Prêtre au Lutrin, 1870. Oil on canvas, 36 x 46 inches (91.4 x 116.8 cm). Collection of Tate Britain, accession no. NO3135.
This painting, also known as Rehearsing the Service, was shown at the Royal Academy in 1870. It shows two priests, an elderly one seated and preparing to play on an organ, and a younger one standing behind him holding a Bible or hymn book in his hands. The model for the younger priest on the right is the well-known Italian model Alessandro di Marco.
When the painting was exhibited at the Royal Academy the critic of The Art Journal compared this work to those by seventeenth--Century Spanish religious painters: “’Prêtre au Lutrin’ (139). M. Legros is strong in individualism, he reaches near the force of Zurbarán and Ribera, and again in ‘Un Vieillard en Prière’ (228) he is not far from Van Eyck. It is interesting thus to trace the influence of the old masters upon our modern men” (166). Later The Art Journal, when commenting on Legros’s submission to the Dudley Gallery of the same year 1870, makes these telling comments about the painter and his art: “Alphonse Legros is a mediaevalist, though of the strong naturalistic type...Legros is the most uncompromising of painters: others may be courtiers, sycophants, parasites; but he dares to tell the unflattering truth. Thus, while applauded by critics, he is coldly received by the public” (372).

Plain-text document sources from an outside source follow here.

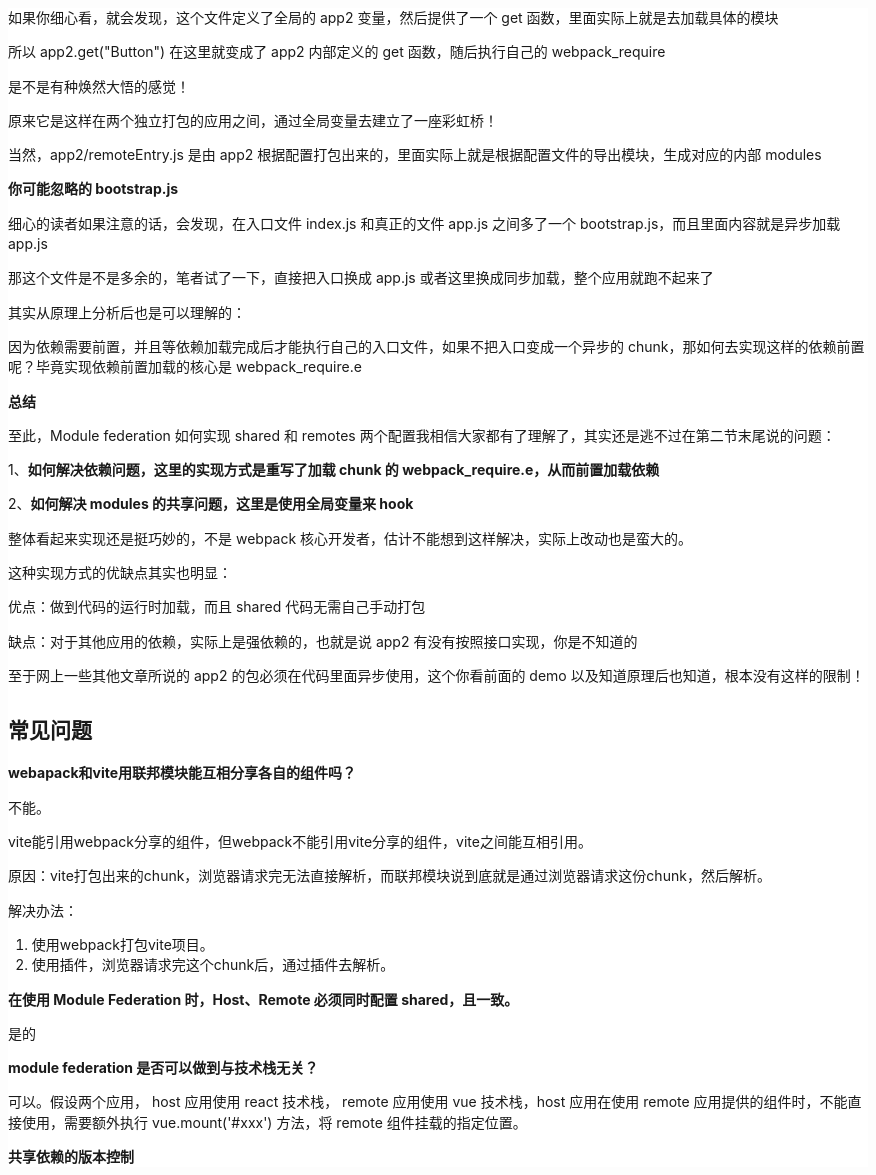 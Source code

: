 如果你细心看，就会发现，这个文件定义了全局的 app2 变量，然后提供了一个 get 函数，里面实际上就是去加载具体的模块

所以 app2.get("Button") 在这里就变成了 app2 内部定义的 get 函数，随后执行自己的 webpack_require

是不是有种焕然大悟的感觉！

原来它是这样在两个独立打包的应用之间，通过全局变量去建立了一座彩虹桥！

当然，app2/remoteEntry.js 是由 app2 根据配置打包出来的，里面实际上就是根据配置文件的导出模块，生成对应的内部 modules

**你可能忽略的 bootstrap.js**

细心的读者如果注意的话，会发现，在入口文件 index.js 和真正的文件 app.js 之间多了一个 bootstrap.js，而且里面内容就是异步加载 app.js

那这个文件是不是多余的，笔者试了一下，直接把入口换成 app.js 或者这里换成同步加载，整个应用就跑不起来了

其实从原理上分析后也是可以理解的：

因为依赖需要前置，并且等依赖加载完成后才能执行自己的入口文件，如果不把入口变成一个异步的 chunk，那如何去实现这样的依赖前置呢？毕竟实现依赖前置加载的核心是 webpack_require.e

**总结**

至此，Module federation 如何实现 shared 和 remotes 两个配置我相信大家都有了理解了，其实还是逃不过在第二节末尾说的问题：

1、**如何解决依赖问题，这里的实现方式是重写了加载 chunk 的 webpack_require.e，从而前置加载依赖**

2、**如何解决 modules 的共享问题，这里是使用全局变量来 hook**

整体看起来实现还是挺巧妙的，不是 webpack 核心开发者，估计不能想到这样解决，实际上改动也是蛮大的。

这种实现方式的优缺点其实也明显：

优点：做到代码的运行时加载，而且 shared 代码无需自己手动打包

缺点：对于其他应用的依赖，实际上是强依赖的，也就是说 app2 有没有按照接口实现，你是不知道的

至于网上一些其他文章所说的 app2 的包必须在代码里面异步使用，这个你看前面的 demo 以及知道原理后也知道，根本没有这样的限制！

## 常见问题

**webapack和vite用联邦模块能互相分享各自的组件吗？**

不能。

vite能引用webpack分享的组件，但webpack不能引用vite分享的组件，vite之间能互相引用。

原因：vite打包出来的chunk，浏览器请求完无法直接解析，而联邦模块说到底就是通过浏览器请求这份chunk，然后解析。

解决办法：​

1. 使用webpack打包vite项目。
2. 使用插件，浏览器请求完这个chunk后，通过插件去解析。

**在使用 Module Federation 时，Host、Remote 必须同时配置 shared，且一致。** 

是的

**module federation 是否可以做到与技术栈无关？**

可以。假设两个应用， host 应用使用 react 技术栈， remote 应用使用 vue 技术栈，host 应用在使用 remote 应用提供的组件时，不能直接使用，需要额外执行 vue.mount('#xxx') 方法，将 remote 组件挂载的指定位置。

**共享依赖的版本控制**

F. G. Stephens in The Athenaeum also discussed this work among Legros’s other submissions to the Royal Academy:
Mr. Legros is in every sense an artist, except that, especially at first sight, his pictures appear unreasonably hard and deficient in half-tones and tints; this is the more to be regretted as these works are really less hard than they seem; it is the more remarkable because Mr. Legros’s strength lies in chiaroscuro and color. Apart from the latter two elements of painting, he has a very uncommon power in expression, particularly of the sober and sadly pathetic sorts… Mr. Legros’s other pictures here are less obnoxious than the above [Une Scène de Barricade] to the charge of needless hardness. ’Prêtre au Lutrin’ (139) shows two priests vested according to their dignities, one standing before and playing upon an organ, his hands hovering over the keys; his face deliberating, so to say, on the grand sounds he evokes: the other priest holds a book; his expression perfectly suggests the act of listening with gravity. This work is, to our luxurious tastes, a little dry in painting, but withal very grave and solemn, having beautiful points of colour in a masculine order. [648]
Liz Prettejohn has pointed out the indebtedness of this work to Venetian Renaissance painting, a not uncommon feature of his work at this time as it was for many English artists in the Pre-Raphaelite circle.
Bibliography
“The Royal Academy.” The Art Journal New Series IX (June 1, 1870): 161-72.
Prettejohn, Elizabeth. “The Scandal of M. Alphonse Legros.” Art History XLIV (January 16, 2021): 78-107.
Stephens, Frederic George. “Fine Arts. The Royal Academy.” The Athenaeum No. 2220 (May 14, 1870): 647-49.